Stored items

__________________________________________________

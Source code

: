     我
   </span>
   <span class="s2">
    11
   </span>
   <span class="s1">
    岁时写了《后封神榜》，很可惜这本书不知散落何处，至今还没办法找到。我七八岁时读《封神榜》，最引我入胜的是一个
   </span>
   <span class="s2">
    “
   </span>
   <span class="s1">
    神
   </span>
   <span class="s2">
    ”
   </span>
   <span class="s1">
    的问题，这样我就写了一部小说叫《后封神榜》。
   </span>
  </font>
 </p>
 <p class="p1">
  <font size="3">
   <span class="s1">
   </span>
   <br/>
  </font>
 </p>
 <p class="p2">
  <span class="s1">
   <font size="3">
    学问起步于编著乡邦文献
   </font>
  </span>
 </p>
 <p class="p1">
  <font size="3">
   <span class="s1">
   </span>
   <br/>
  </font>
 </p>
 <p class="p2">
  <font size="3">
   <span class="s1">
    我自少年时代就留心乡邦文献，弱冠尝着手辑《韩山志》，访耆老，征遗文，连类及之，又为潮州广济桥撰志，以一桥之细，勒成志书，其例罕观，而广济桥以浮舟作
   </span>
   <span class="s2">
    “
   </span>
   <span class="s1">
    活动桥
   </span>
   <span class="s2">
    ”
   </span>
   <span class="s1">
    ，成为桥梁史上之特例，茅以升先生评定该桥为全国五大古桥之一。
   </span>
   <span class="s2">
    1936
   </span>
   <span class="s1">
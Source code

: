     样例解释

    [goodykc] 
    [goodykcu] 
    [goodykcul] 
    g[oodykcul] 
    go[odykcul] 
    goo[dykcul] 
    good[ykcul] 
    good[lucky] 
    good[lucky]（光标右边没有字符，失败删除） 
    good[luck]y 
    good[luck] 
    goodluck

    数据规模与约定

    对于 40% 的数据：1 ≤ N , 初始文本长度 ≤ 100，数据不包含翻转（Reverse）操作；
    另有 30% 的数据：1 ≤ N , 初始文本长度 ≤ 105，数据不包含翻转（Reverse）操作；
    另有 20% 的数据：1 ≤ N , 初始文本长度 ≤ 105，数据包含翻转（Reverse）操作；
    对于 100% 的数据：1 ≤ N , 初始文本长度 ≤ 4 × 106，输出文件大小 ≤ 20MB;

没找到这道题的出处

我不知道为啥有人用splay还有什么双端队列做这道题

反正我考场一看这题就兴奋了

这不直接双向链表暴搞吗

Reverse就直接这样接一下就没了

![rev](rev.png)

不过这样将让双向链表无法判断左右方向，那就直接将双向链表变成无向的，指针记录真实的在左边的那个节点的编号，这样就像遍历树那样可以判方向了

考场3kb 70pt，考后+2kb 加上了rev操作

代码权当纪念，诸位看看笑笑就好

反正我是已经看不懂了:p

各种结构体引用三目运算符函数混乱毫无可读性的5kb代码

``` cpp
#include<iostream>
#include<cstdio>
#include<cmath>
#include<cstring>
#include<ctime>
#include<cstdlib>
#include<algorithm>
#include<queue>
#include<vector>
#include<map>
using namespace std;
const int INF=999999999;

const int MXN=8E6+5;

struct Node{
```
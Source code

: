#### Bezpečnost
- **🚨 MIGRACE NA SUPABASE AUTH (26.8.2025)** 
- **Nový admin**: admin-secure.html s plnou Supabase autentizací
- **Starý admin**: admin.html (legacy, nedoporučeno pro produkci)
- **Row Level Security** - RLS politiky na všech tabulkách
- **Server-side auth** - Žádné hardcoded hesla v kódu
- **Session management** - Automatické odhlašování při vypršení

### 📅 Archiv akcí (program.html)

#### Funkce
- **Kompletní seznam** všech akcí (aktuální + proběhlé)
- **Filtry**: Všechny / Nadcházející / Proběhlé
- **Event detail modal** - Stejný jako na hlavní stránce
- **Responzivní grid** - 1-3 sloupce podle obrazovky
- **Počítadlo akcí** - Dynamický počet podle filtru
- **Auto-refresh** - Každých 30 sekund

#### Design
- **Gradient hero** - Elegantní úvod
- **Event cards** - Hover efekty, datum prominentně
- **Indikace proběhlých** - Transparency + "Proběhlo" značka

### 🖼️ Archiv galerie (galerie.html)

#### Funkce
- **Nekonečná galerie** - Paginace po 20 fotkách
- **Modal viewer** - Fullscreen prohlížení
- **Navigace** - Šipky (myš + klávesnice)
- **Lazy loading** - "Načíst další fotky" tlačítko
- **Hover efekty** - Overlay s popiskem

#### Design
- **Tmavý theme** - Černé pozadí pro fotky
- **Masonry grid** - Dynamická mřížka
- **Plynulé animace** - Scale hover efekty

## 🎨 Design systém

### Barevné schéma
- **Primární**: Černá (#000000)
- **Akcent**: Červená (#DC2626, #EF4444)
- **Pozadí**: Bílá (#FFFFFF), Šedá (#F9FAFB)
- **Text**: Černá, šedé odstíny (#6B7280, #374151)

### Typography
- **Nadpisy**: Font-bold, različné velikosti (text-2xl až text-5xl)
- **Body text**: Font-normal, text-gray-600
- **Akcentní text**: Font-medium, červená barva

__________________________________________________

_DESCRIPTION OF THE TASK_
Retype the data in full, exactly.

_EXERCISE OUTPUT_
Source code

:     我
   </span>
   <span class="s2">
    11
   </span>
   <span class="s1">
    岁时写了《后封神榜》，很可惜这本书不知散落何处，至今还没办法找到。我七八岁时读《封神榜》，最引我入胜的是一个
   </span>
   <span class="s2">
    “
   </span>
   <span class="s1">
    神
   </span>
   <span class="s2">
    ”
   </span>
   <span class="s1">
    的问题，这样我就写了一部小说叫《后封神榜》。
   </span>
  </font>
 </p>
 <p class="p1">
  <font size="3">
   <span class="s1">
   </span>
   <br/>
  </font>
 </p>
 <p class="p2">
  <span class="s1">
   <font size="3">
    学问起步于编著乡邦文献
   </font>
  </span>
 </p>
 <p class="p1">
  <font size="3">
   <span class="s1">
   </span>
   <br/>
  </font>
 </p>
 <p class="p2">
  <font size="3">
   <span class="s1">
    我自少年时代就留心乡邦文献，弱冠尝着手辑《韩山志》，访耆老，征遗文，连类及之，又为潮州广济桥撰志，以一桥之细，勒成志书，其例罕观，而广济桥以浮舟作
   </span>
   <span class="s2">
    “
   </span>
   <span class="s1">
    活动桥
   </span>
   <span class="s2">
    ”
   </span>
   <span class="s1">
    ，成为桥梁史上之特例，茅以升先生评定该桥为全国五大古桥之一。
   </span>
   <span class="s2">
    1936
   </span>
   <span class="s1">
Source code

:     样例解释

    [goodykc] 
    [goodykcu] 
    [goodykcul] 
    g[oodykcul] 
    go[odykcul] 
    goo[dykcul] 
    good[ykcul] 
    good[lucky] 
    good[lucky]（光标右边没有字符，失败删除） 
    good[luck]y 
    good[luck] 
    goodluck

    数据规模与约定

    对于 40% 的数据：1 ≤ N , 初始文本长度 ≤ 100，数据不包含翻转（Reverse）操作；
    另有 30% 的数据：1 ≤ N , 初始文本长度 ≤ 105，数据不包含翻转（Reverse）操作；
    另有 20% 的数据：1 ≤ N , 初始文本长度 ≤ 105，数据包含翻转（Reverse）操作；
    对于 100% 的数据：1 ≤ N , 初始文本长度 ≤ 4 × 106，输出文件大小 ≤ 20MB;

没找到这道题的出处

我不知道为啥有人用splay还有什么双端队列做这道题

反正我考场一看这题就兴奋了

这不直接双向链表暴搞吗

Reverse就直接这样接一下就没了

![rev](rev.png)

不过这样将让双向链表无法判断左右方向，那就直接将双向链表变成无向的，指针记录真实的在左边的那个节点的编号，这样就像遍历树那样可以判方向了

考场3kb 70pt，考后+2kb 加上了rev操作

代码权当纪念，诸位看看笑笑就好

反正我是已经看不懂了:p

各种结构体引用三目运算符函数混乱毫无可读性的5kb代码

``` cpp
#include<iostream>
#include<cstdio>
#include<cmath>
#include<cstring>
#include<ctime>
#include<cstdlib>
#include<algorithm>
#include<queue>
#include<vector>
#include<map>
using namespace std;
const int INF=999999999;

const int MXN=8E6+5;

struct Node{
```
Source code

:#### Bezpečnost
- **🚨 MIGRACE NA SUPABASE AUTH (26.8.2025)** 
- **Nový admin**: admin-secure.html s plnou Supabase autentizací
- **Starý admin**: admin.html (legacy, nedoporučeno pro produkci)
- **Row Level Security** - RLS politiky na všech tabulkách
- **Server-side auth** - Žádné hardcoded hesla v kódu
- **Session management** - Automatické odhlašování při vypršení

### 📅 Archiv akcí (program.html)

#### Funkce
- **Kompletní seznam** všech akcí (aktuální + proběhlé)
- **Filtry**: Všechny / Nadcházející / Proběhlé
- **Event detail modal** - Stejný jako na hlavní stránce
- **Responzivní grid** - 1-3 sloupce podle obrazovky
- **Počítadlo akcí** - Dynamický počet podle filtru
- **Auto-refresh** - Každých 30 sekund

#### Design
- **Gradient hero** - Elegantní úvod
- **Event cards** - Hover efekty, datum prominentně
- **Indikace proběhlých** - Transparency + "Proběhlo" značka

### 🖼️ Archiv galerie (galerie.html)

#### Funkce
- **Nekonečná galerie** - Paginace po 20 fotkách
- **Modal viewer** - Fullscreen prohlížení
- **Navigace** - Šipky (myš + klávesnice)
- **Lazy loading** - "Načíst další fotky" tlačítko
- **Hover efekty** - Overlay s popiskem

#### Design
- **Tmavý theme** - Černé pozadí pro fotky
- **Masonry grid** - Dynamická mřížka
- **Plynulé animace** - Scale hover efekty

## 🎨 Design systém

### Barevné schéma
- **Primární**: Černá (#000000)
- **Akcent**: Červená (#DC2626, #EF4444)
- **Pozadí**: Bílá (#FFFFFF), Šedá (#F9FAFB)
- **Text**: Černá, šedé odstíny (#6B7280, #374151)

### Typography
- **Nadpisy**: Font-bold, različné velikosti (text-2xl až text-5xl)
- **Body text**: Font-normal, text-gray-600
- **Akcentní text**: Font-medium, červená barva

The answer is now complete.